Data extracted from a collection:
######
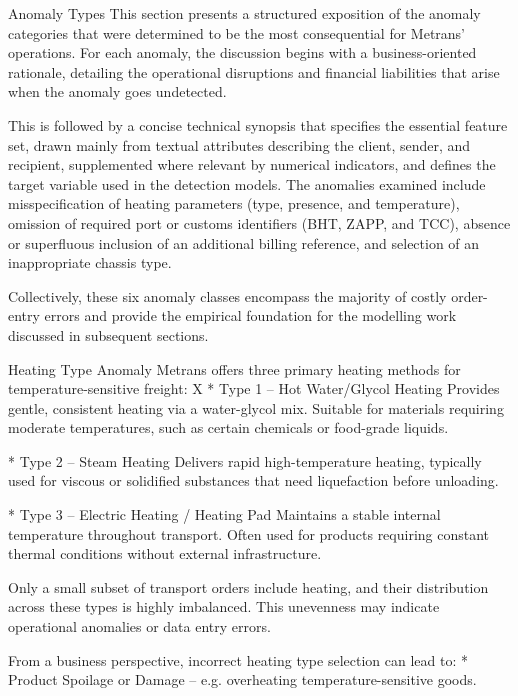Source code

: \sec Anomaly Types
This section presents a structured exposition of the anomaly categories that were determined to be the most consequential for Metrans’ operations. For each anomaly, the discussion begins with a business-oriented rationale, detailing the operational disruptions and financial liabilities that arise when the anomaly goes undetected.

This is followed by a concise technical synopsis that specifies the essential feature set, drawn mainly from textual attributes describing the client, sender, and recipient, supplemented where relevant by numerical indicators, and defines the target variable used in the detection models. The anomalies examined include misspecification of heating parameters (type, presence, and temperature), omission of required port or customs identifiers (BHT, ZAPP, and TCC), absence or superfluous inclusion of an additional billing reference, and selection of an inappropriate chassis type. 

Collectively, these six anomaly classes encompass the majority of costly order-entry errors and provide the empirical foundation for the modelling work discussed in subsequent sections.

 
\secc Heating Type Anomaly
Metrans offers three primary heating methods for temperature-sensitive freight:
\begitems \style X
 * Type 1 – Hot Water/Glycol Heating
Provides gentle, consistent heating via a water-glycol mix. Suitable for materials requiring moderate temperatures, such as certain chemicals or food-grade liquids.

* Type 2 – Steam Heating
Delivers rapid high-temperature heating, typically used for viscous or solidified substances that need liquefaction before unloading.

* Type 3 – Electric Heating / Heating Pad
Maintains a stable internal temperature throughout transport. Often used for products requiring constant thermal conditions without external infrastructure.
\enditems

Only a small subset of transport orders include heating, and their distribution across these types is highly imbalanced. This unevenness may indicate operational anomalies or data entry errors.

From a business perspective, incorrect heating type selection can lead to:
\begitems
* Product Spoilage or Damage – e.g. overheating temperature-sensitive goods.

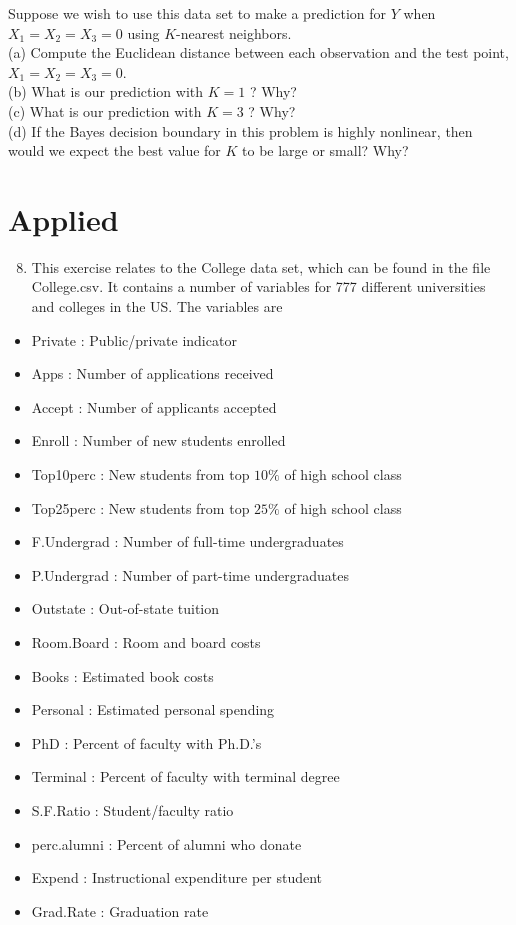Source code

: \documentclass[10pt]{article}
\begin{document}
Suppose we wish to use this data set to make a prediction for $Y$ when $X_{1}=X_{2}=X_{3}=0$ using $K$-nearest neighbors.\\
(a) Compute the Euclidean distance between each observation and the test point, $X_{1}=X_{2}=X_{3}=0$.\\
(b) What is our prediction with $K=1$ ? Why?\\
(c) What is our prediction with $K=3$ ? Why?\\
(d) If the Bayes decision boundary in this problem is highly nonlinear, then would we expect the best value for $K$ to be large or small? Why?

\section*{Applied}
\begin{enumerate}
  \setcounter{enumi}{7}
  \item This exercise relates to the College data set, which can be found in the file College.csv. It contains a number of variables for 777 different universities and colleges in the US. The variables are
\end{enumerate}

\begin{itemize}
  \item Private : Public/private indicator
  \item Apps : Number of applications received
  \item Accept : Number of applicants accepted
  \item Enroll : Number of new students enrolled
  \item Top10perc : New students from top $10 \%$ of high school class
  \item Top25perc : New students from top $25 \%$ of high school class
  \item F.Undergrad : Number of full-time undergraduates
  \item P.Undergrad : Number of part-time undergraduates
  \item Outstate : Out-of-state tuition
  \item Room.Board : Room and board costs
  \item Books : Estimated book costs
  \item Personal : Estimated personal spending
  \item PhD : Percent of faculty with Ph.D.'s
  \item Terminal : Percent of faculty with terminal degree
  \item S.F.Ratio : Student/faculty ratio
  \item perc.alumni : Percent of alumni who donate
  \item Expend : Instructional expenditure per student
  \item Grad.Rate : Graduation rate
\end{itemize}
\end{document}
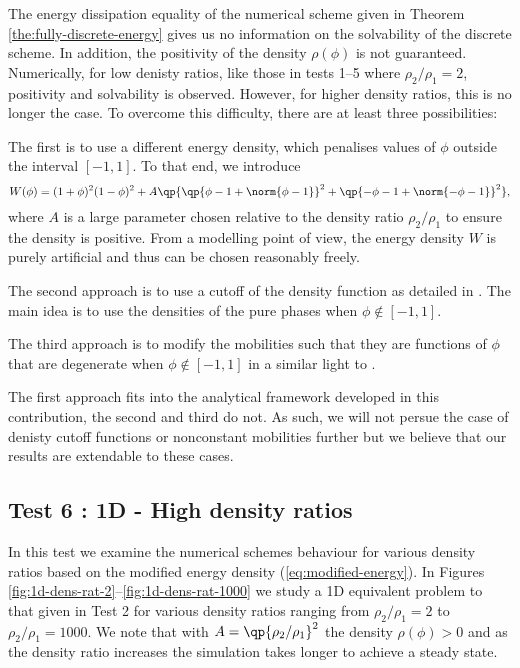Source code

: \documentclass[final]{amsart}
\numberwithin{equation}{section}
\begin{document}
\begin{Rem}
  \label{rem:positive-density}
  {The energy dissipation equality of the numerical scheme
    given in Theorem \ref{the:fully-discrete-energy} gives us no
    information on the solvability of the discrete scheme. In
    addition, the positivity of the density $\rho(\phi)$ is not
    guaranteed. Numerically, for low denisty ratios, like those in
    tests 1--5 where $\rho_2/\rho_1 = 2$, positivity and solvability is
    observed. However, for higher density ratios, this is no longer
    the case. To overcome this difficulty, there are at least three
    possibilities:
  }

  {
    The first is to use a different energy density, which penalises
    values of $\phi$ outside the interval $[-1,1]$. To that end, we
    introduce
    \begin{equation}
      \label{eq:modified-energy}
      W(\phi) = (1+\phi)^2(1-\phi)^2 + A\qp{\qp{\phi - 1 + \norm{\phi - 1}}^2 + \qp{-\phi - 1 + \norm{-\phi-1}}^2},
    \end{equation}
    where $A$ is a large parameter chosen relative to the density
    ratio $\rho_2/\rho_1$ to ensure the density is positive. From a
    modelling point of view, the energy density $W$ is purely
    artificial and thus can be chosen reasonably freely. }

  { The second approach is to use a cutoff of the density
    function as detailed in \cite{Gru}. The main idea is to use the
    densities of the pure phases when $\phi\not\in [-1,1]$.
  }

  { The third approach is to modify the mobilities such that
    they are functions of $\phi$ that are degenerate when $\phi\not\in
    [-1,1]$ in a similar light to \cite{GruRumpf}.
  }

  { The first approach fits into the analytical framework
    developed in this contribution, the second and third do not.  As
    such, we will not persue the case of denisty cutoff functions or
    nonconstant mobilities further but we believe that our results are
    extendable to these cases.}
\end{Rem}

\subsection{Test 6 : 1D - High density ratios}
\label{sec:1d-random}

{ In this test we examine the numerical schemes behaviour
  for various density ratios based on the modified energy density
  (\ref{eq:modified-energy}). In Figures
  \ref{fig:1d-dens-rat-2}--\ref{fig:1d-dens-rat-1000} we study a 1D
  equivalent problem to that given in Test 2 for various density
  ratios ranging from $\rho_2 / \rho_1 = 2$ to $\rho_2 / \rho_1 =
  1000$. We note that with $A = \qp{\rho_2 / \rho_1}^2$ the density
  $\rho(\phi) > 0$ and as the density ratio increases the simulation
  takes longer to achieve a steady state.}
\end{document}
######
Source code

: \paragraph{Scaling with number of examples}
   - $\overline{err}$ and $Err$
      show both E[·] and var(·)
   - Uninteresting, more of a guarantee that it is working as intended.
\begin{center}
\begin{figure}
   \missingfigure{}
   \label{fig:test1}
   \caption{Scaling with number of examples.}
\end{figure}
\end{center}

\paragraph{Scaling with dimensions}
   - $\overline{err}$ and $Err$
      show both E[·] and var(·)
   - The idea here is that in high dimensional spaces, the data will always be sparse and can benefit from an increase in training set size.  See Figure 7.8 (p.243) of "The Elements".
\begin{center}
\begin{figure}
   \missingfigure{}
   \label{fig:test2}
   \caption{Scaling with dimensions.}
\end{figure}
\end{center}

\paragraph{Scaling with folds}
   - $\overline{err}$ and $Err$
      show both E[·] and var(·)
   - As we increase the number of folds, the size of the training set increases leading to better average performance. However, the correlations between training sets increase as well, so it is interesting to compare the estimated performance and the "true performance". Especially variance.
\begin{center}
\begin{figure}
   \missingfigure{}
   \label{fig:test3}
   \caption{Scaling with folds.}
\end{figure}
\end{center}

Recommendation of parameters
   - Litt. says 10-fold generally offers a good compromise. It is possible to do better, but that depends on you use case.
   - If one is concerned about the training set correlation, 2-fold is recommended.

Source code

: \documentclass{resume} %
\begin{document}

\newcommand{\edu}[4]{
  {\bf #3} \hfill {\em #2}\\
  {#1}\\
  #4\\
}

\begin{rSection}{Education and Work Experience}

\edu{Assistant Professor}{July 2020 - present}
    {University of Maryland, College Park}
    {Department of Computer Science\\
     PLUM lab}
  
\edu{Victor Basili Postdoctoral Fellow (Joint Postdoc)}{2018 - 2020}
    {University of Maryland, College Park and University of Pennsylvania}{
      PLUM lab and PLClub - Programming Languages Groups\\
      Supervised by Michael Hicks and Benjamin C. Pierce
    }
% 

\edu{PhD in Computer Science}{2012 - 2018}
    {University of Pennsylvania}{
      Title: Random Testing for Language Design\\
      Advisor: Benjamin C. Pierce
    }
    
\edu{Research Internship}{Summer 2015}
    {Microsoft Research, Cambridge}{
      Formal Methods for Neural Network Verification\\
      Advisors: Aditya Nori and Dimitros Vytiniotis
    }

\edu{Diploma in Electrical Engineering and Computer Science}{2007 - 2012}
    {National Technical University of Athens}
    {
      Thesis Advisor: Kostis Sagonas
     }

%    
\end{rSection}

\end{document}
######
Work item: Find the word "solvability" in the entries and show each line where it is found.

Written response:
    information on the solvability of the discrete scheme. In
    tests 1--5 where $\rho_2/\rho_1 = 2$, positivity and solvability is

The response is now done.